--- Task directions ---
Note how many lines of the data below hold the word "prove", then give that number with no other text.

--- Data listing ---
_____

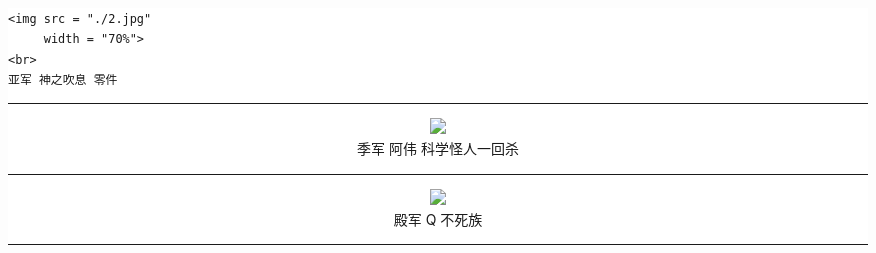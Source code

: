     <img src = "./2.jpg"
         width = "70%">
    <br>
    亚军 神之吹息 零件
</center>

---

<center>
    <img src = "./3.jpg"
         width = "70%">
    <br>
    季军 阿伟 科学怪人一回杀
</center>

---

<center>
    <img src = "./4.jpg"
         width = "70%">
    <br>
    殿军 Q 不死族
</center>

---

<center>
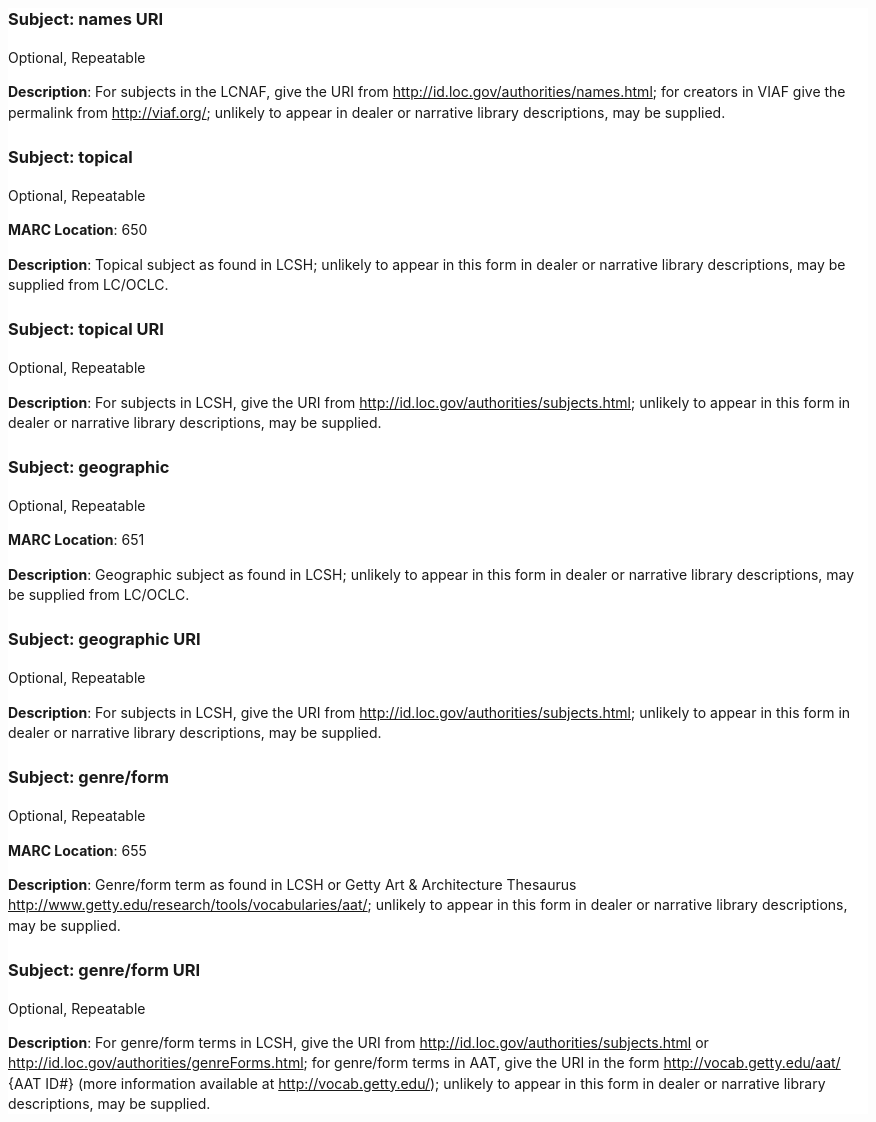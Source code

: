 ### Subject: names URI

Optional, Repeatable

**Description**: For subjects in the LCNAF, give the URI from <http://id.loc.gov/authorities/names.html>; for creators in VIAF give the permalink from <http://viaf.org/>; unlikely to appear in dealer or narrative library descriptions, may be supplied.

### Subject: topical

Optional, Repeatable

**MARC Location**: 650

**Description**: Topical subject as found in LCSH; unlikely to appear in this form in dealer or narrative library descriptions, may be supplied from LC/OCLC.

### Subject: topical URI

Optional, Repeatable

**Description**: For subjects in LCSH, give the URI from <http://id.loc.gov/authorities/subjects.html>; unlikely to appear in this form in dealer or narrative library descriptions, may be supplied.

### Subject: geographic

Optional, Repeatable

**MARC Location**: 651

**Description**: Geographic subject as found in LCSH; unlikely to appear in this form in dealer or narrative library descriptions, may be supplied from LC/OCLC.

### Subject: geographic URI

Optional, Repeatable

**Description**: For subjects in LCSH, give the URI from <http://id.loc.gov/authorities/subjects.html>; unlikely to appear in this form in dealer or narrative library descriptions, may be supplied.

### Subject: genre/form

Optional, Repeatable

**MARC Location**: 655

**Description**: Genre/form term as found in LCSH or Getty Art & Architecture Thesaurus <http://www.getty.edu/research/tools/vocabularies/aat/>; unlikely to appear in this form in dealer or narrative library descriptions, may be supplied.

### Subject: genre/form URI

Optional, Repeatable

**Description**: For genre/form terms in LCSH, give the URI from <http://id.loc.gov/authorities/subjects.html> or <http://id.loc.gov/authorities/genreForms.html>; for genre/form terms in AAT, give the URI in the form <http://vocab.getty.edu/aat/> {AAT ID\#} (more information available at <http://vocab.getty.edu/>); unlikely to appear in this form in dealer or narrative library descriptions, may be supplied.
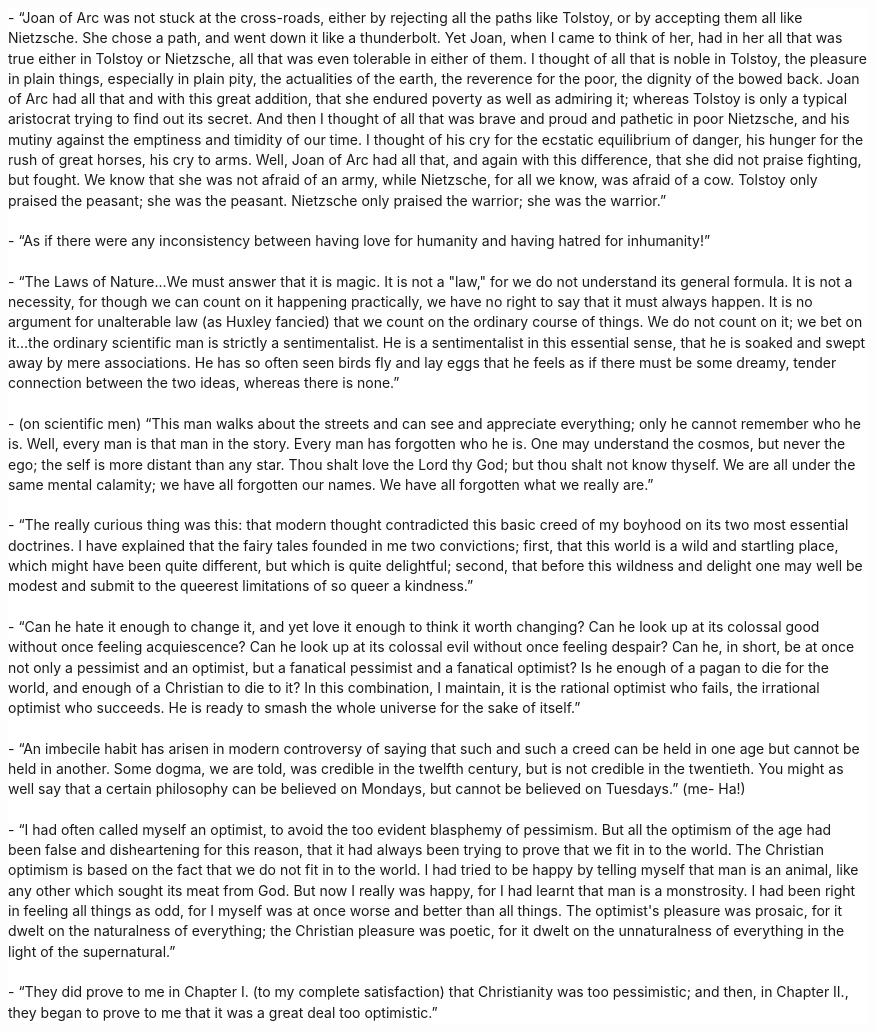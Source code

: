 \- “Joan of Arc was not stuck at the cross-roads, either by rejecting all the paths like Tolstoy, or by accepting them all like Nietzsche. She chose a path, and went down it like a thunderbolt. Yet Joan, when I came to think of her, had in her all that was true either in Tolstoy or Nietzsche, all that was even tolerable in either of them. I thought of all that is noble in Tolstoy, the pleasure in plain things, especially in plain pity, the actualities of the earth, the reverence for the poor, the dignity of the bowed back. Joan of Arc had all that and with this great addition, that she endured poverty as well as admiring it; whereas Tolstoy is only a typical aristocrat trying to find out its secret. And then I thought of all that was brave and proud and pathetic in poor Nietzsche, and his mutiny against the emptiness and timidity of our time. I thought of his cry for the ecstatic equilibrium of danger, his hunger for the rush of great horses, his cry to arms. Well, Joan of Arc had all that, and again with this difference, that she did not praise fighting, but fought. We know that she was not afraid of an army, while Nietzsche, for all we know, was afraid of a cow. Tolstoy only praised the peasant; she was the peasant. Nietzsche only praised the warrior; she was the warrior.”  
\
\- “As if there were any inconsistency between having love for humanity and having hatred for inhumanity!”  
\
\- “The Laws of Nature...We must answer that it is magic. It is not a "law," for we do not understand its general formula. It is not a necessity, for though we can count on it happening practically, we have no right to say that it must always happen. It is no argument for unalterable law (as Huxley fancied) that we count on the ordinary course of things. We do not count on it; we bet on it...the ordinary scientific man is strictly a sentimentalist. He is a sentimentalist in this essential sense, that he is soaked and swept away by mere associations. He has so often seen birds fly and lay eggs that he feels as if there must be some dreamy, tender connection between the two ideas, whereas there is none.”  
\
\- (on scientific men) “This man walks about the streets and can see and appreciate everything; only he cannot remember who he is. Well, every man is that man in the story. Every man has forgotten who he is. One may understand the cosmos, but never the ego; the self is more distant than any star. Thou shalt love the Lord thy God; but thou shalt not know thyself. We are all under the same mental calamity; we have all forgotten our names. We have all forgotten what we really are.”  
\
\- “The really curious thing was this: that modern thought contradicted this basic creed of my boyhood on its two most essential doctrines. I have explained that the fairy tales founded in me two convictions; first, that this world is a wild and startling place, which might have been quite different, but which is quite delightful; second, that before this wildness and delight one may well be modest and submit to the queerest limitations of so queer a kindness.”  
\
\- “Can he hate it enough to change it, and yet love it enough to think it worth changing? Can he look up at its colossal good without once feeling acquiescence? Can he look up at its colossal evil without once feeling despair? Can he, in short, be at once not only a pessimist and an optimist, but a fanatical pessimist and a fanatical optimist? Is he enough of a pagan to die for the world, and enough of a Christian to die to it? In this combination, I maintain, it is the rational optimist who fails, the irrational optimist who succeeds. He is ready to smash the whole universe for the sake of itself.”  
\
\- “An imbecile habit has arisen in modern controversy of saying that such and such a creed can be held in one age but cannot be held in another. Some dogma, we are told, was credible in the twelfth century, but is not credible in the twentieth. You might as well say that a certain philosophy can be believed on Mondays, but cannot be believed on Tuesdays.” (me- Ha!)  
\
\- “I had often called myself an optimist, to avoid the too evident blasphemy of pessimism. But all the optimism of the age had been false and disheartening for this reason, that it had always been trying to prove that we fit in to the world. The Christian optimism is based on the fact that we do not fit in to the world. I had tried to be happy by telling myself that man is an animal, like any other which sought its meat from God. But now I really was happy, for I had learnt that man is a monstrosity. I had been right in feeling all things as odd, for I myself was at once worse and better than all things. The optimist's pleasure was prosaic, for it dwelt on the naturalness of everything; the Christian pleasure was poetic, for it dwelt on the unnaturalness of everything in the light of the supernatural.”  
\
\- “They did prove to me in Chapter I. (to my complete satisfaction) that Christianity was too pessimistic; and then, in Chapter II., they began to prove to me that it was a great deal too optimistic.”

_____

--- Solution for this exercise ---
2